So there should not be a taboo on central bankers talking about fiscal policy, when it influences their ability to do their job. Policy makers at the European Central Bank (ECB) are particularly fond of talking about fiscal policy and structural reform. Here is just one recent example, but the ECB’s own research confirms that “the ECB communicates intensively on fiscal policies in both positive as well as normative terms. Other central banks more typically refer to fiscal policy when describing foreign developments relevant to domestic macroeconomic developments, when using fiscal policy as input to forecasts, or when referring to the use of government debt instruments in monetary policy operations.”

So why does the ECB stand out here? One hypothesis that appears not to work is that the ECB has been dragged into commenting on fiscal issues by the Eurozone crisis. We could question, as Carl Whelan does (pdf), why the ECB is part of the Trioka? Was it dragged, or did it invite itself? However, as the ECB research cited above shows, the ECB’s unusual interest in making normative statements on fiscal policy predate this crisis period.

One strong clue is the nature of these interventions. Bernanke warns that excessive fiscal tightness could slow down the US recovery, and because of the ZLB the Fed’s ability to counteract this is at least uncertain. The ECB always urges European governments to make fiscal policy more restrictive. That suggests that it either has a completely different view about the macroeconomic conjuncture in the Eurozone compared to the US (unlikely), or that it believes in expansionary austerity (see below), or that it is concerned about something else (much more likely). The something else which many economists would point to is fiscal dominance.

The ECB and many other European policymakers seem obsessed by the fear that monetary policy will not be able to do its job because of excessive budget deficits in individual Euro member states. So how reasonable is this fear, and is the Eurozone special in this respect, so as to explain the ECB’s unusually vocal behaviour compared to other central banks? The answer is I believe quite clear - the ECB has less to fear from fiscal dominance than any other central bank!

It was partly to show this that I wrote two recent posts on budget deficits and inflation. In the first, I made the widely accepted point that monetary policy can always neutralise the impact of higher debt on inflation by raising interest rates, if fiscal policy makers raise taxes or cut spending sufficiently to stabilise debt. Once you eliminate market panics through OMT, then it is absolutely clear that all Eurozone countries are doing that. So there is no present threat of fiscal dominance.

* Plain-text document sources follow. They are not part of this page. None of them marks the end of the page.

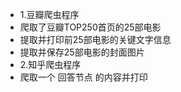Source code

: - 1.豆瓣爬虫程序
- 爬取了豆瓣TOP250首页的25部电影
- 提取并打印前25部电影的关键文字信息
- 提取并保存25部电影的封面图片
- 2.知乎爬虫程序
- 爬取一个 回答节点 的内容并打印
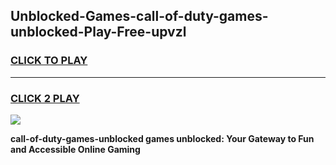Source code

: 
## Unblocked-Games-call-of-duty-games-unblocked-Play-Free-upvzl
<h3>
<a href="https://premium76.site?title=call-of-duty-games-unblocked&ref=18A">CLICK TO PLAY</a></h3>
<hr>

<h3>
<a href="https://premium76.site?title=call-of-duty-games-unblocked&ref=18A">CLICK 2 PLAY</a>
  
</h3>

<a href="https://premium76.site?title=call-of-duty-games-unblocked&ref=18A"><img src="https://clearcache.store/games.png"></a>


**call-of-duty-games-unblocked games unblocked: Your Gateway to Fun and Accessible Online Gaming**
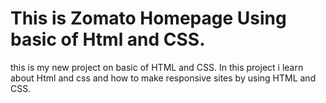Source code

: # This is Zomato Homepage Using basic of Html and CSS.
this is my new project on basic of HTML and CSS.
In this project i learn about Html and css and how to make responsive sites by using HTML and CSS.
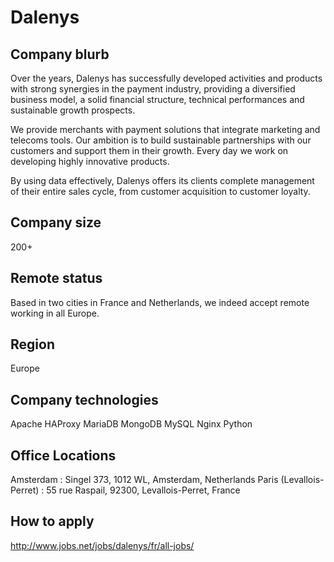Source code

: # Dalenys

## Company blurb

Over the years, Dalenys has  successfully developed activities and products with
strong  synergies in  the  payment industry,  providing  a diversified  business
model,  a  solid financial  structure,  technical  performances and  sustainable
growth prospects.

We  provide  merchants  with  payment solutions  that  integrate  marketing  and
telecoms  tools. Our  ambition is  to  build sustainable  partnerships with  our
customers and  support them  in their  growth. Every day  we work  on developing
highly innovative products.

By using  data effectively,  Dalenys offers its  clients complete  management of
their entire sales cycle, from customer acquisition to customer loyalty.

## Company size

200+

## Remote status

Based in two  cities in France and Netherlands, we  indeed accept remote working
in all Europe.

## Region

Europe

## Company technologies

Apache
HAProxy
MariaDB
MongoDB
MySQL
Nginx
Python

## Office Locations

Amsterdam : Singel 373, 1012 WL, Amsterdam, Netherlands
Paris (Levallois-Perret) : 55 rue Raspail, 92300, Levallois-Perret, France

## How to apply

<http://www.jobs.net/jobs/dalenys/fr/all-jobs/>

But imagine there was. In a second post I looked at the possibility that a fiscal policy maker might not even attempt to stabilise debt. In that case, a conflict between fiscal and monetary policy could emerge. Yet I argued that in any resulting game of chicken, if the central bank was able and prepared to allow governments to default and not monetise the deficit, it could retain control of inflation. Now in nearly all countries the government has ultimate power, so it could force the central bank’s hand (although at perhaps a very high political cost). However the one exception is the ECB. The ECB is in a better position to resist fiscal dominance than any other central bank.

So we should see much less of a concern about budget deficits from the ECB than from other central banks, yet we actually see the opposite. I can think of only three explanations for this apparent contradiction. The first is that the ECB does not understand its own position. The second is that the ECB is really concerned about the distributional effects if countries pursue different fiscal paths. Yet if that was the case, they should be focusing on relative fiscal positions, rather than always suggesting lower deficits are good. The third possibility is that the ECB is using its position of authority to pursue other economic or political goals that have nothing to do with its mandate. The ECB is also fairly unique in its lack of accountability. Perhaps for that reason, it feels no inhibition in being free with its opinions on economic issues, even when they have no bearing on its ability to control inflation.

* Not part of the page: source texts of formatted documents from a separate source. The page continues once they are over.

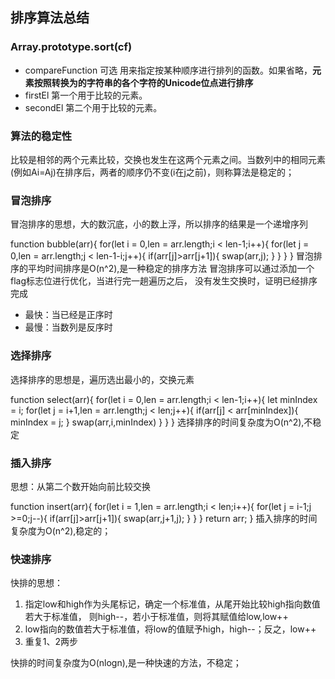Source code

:## 排序算法总结
### Array.prototype.sort(cf)
+ compareFunction 可选
用来指定按某种顺序进行排列的函数。如果省略，**元素按照转换为的字符串的各个字符的Unicode位点进行排序**
+ firstEl
第一个用于比较的元素。
+ secondEl
第二个用于比较的元素。

### 算法的稳定性
比较是相邻的两个元素比较，交换也发生在这两个元素之间。当数列中的相同元素(例如Ai=Aj)在排序后，两者的顺序仍不变(i在j之前)，则称算法是稳定的；
### 冒泡排序
冒泡排序的思想，大的数沉底，小的数上浮，所以排序的结果是一个递增序列

function bubble(arr){
    for(let i = 0,len = arr.length;i < len-1;i++){
        for(let j = 0,len = arr.length;j < len-1-i;j++){
            if(arr[j]>arr[j+1]){
                swap(arr,j);
            }
        }
    }
}
冒泡排序的平均时间排序是O(n^2),是一种稳定的排序方法
冒泡排序可以通过添加一个flag标志位进行优化，当进行完一趟遍历之后，
没有发生交换时，证明已经排序完成
- 最快：当已经是正序时
- 最慢：当数列是反序时

### 选择排序
选择排序的思想是，遍历选出最小的，交换元素

function select(arr){
    for(let i = 0,len = arr.length;i < len-1;i++){
        let minIndex = i;
        for(let j = i+1,len = arr.length;j < len;j++){
            if(arr[j] < arr[minIndex]){
                minIndex = j;
            }
            swap(arr,i,minIndex)
        }
    }
}
选择排序的时间复杂度为O(n^2),不稳定


### 插入排序
思想：从第二个数开始向前比较交换

function insert(arr){
    for(let i = 1,len = arr.length;i < len;i++){
        for(let j = i-1;j >=0;j--){
            if(arr[j]>arr[j+1]){
                swap(arr,j+1,j);
            }
        }
    }
    return arr;
}
插入排序的时间复杂度为O(n^2),稳定的；

### 快速排序
快排的思想：
1. 指定low和high作为头尾标记，确定一个标准值，从尾开始比较high指向数值若大于标准值，
则high--，若小于标准值，则将其赋值给low,low++
2. low指向的数值若大于标准值，将low的值赋予high，high--；反之，low++
3. 重复1、2两步

快排的时间复杂度为O(nlogn),是一种快速的方法，不稳定；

This third explanation may also help explain the reluctance of the ECB to act as a sovereign lender of last resort. We had two years of an existential Euro crisis before OMT was introduced. The argument that is generally used to explain this reluctance is the ECB’s fear of fiscal dominance. However, as I have argued, the ECB has much less to fear on this account than others central banks, yet other banks were quick to undertake Quantitative Easing. As this piece reminds us, and as is noted by Peter Dorman here, pressure from the bond market can be very useful in helping achieve certain economic and political goals. So even though these goals have nothing to do with the ECB’s mandate, the ECB might be reluctant to see those pressures reduced by its own actions.

I would like to be wrong about this. But if I am not, I think it is important to understand what it reveals. To quote Peter Dorman: “In their own minds they probably see neoliberal reforms as self-evidently beneficial to the point that there is no need to spell them out or argue for them: everyone they know understands that this has to be the solution.” They are just giving good economic advice, advice that is needed because politicians too often respond to vested interests rather than sound economic reasoning.

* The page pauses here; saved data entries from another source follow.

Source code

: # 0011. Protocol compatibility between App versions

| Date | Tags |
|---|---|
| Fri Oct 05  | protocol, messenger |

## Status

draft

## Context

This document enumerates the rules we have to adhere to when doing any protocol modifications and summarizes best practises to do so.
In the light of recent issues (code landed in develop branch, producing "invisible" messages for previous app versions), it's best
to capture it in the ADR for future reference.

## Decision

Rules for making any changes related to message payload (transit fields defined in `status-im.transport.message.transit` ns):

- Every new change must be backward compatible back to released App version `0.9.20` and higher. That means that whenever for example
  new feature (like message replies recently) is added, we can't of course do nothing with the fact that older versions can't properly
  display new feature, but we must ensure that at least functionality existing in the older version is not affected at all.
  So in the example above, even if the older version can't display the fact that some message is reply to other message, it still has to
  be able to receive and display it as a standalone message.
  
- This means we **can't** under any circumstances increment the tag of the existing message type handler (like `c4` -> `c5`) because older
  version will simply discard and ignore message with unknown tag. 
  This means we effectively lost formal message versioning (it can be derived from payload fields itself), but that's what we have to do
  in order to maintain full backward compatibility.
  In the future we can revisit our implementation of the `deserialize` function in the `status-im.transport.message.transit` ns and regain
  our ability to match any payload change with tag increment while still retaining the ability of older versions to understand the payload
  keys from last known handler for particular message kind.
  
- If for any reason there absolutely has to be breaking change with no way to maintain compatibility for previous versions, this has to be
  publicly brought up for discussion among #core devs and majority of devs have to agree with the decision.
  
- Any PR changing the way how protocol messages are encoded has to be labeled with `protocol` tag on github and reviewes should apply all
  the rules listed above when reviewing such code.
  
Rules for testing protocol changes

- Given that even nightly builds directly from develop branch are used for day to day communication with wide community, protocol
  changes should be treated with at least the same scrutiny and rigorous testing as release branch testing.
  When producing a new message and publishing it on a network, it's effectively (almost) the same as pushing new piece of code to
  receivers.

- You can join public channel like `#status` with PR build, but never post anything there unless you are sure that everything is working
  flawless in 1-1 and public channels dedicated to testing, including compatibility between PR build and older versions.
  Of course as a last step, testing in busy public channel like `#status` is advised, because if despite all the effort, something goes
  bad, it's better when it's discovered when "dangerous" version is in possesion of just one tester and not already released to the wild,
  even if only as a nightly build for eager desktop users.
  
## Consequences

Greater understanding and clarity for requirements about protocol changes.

If this reading is correct, then we have a serious problem. In this view about what is good economics, Keynes has completely disappeared. Not only the Keynes who showed why cutting government spending at the ZLB was a foolish thing to do, but also the Keynes who emphasised that prices in financial markets may not reflect fundamentals but instead just what market participants thought that other participants would do.[1] This is the Keynes whose ideas (or interpretation of those ideas) feature heavily, and very positively, in every economics textbook, including those used by those teaching in Eurozone countries. So what remains a real mystery to me is how the elite who make policy in the Eurozone can feel it is legitimate to promote a view about what is good economics which contradicts what economists in the Eurozone teach.

For central bankers to give advice on economic issues that are outside their remit but which pretty well every economist would sign up to is one thing. Of course central bankers will have their own private views on more controversial matters. However it seems to me that to give public advice on economic issues that are outside their remit which are also highly controversial (and contradict what is in the textbooks) seems to me to be crossing a line which it is very dangerous to cross.

[1] This is the insight behind the idea, emphasised by De Grauwe, that there may be a ‘bad equilibrium’ in the market for Eurozone government debt, which the ECB through OMT can help avoid. (For those unfamiliar with this idea, a good place to start is this piece by De Grauwe and Li.)  It is interesting that the ECB, in justifying OMT, tends to favour the argument that the market has unjustified fears of Euro break up, rather than that the market is not looking at fundamentals. It is using an argument that remains consistent with Ordoliberal ideas.


  1. The EU and with it the EZ and therefor the ECB is at the end of the day a legal construct. One would expect that basically the ECB therefor would assure that it operates within the rules. There is not much left of a legal construct when major players on important issues can simply ignore the rules.

    However as it as a badly set up construct the ECB did otherwise (some might say was forced to do otherwise).
    The mess it is in is caused because on several critical moments iso keeping an eye for the bigger picture and consistency etc it basically panicked and took the option to solve the situation at hand in the best way they saw at the time, but pure on an ad hoc basis.
    The rules as they were written, opinions and political situations of the major players (countries and CBs), market conditions) all had their influence on those particular situations.
    Make several ad hoc decisions on structural issues and coherence and consistency is gone.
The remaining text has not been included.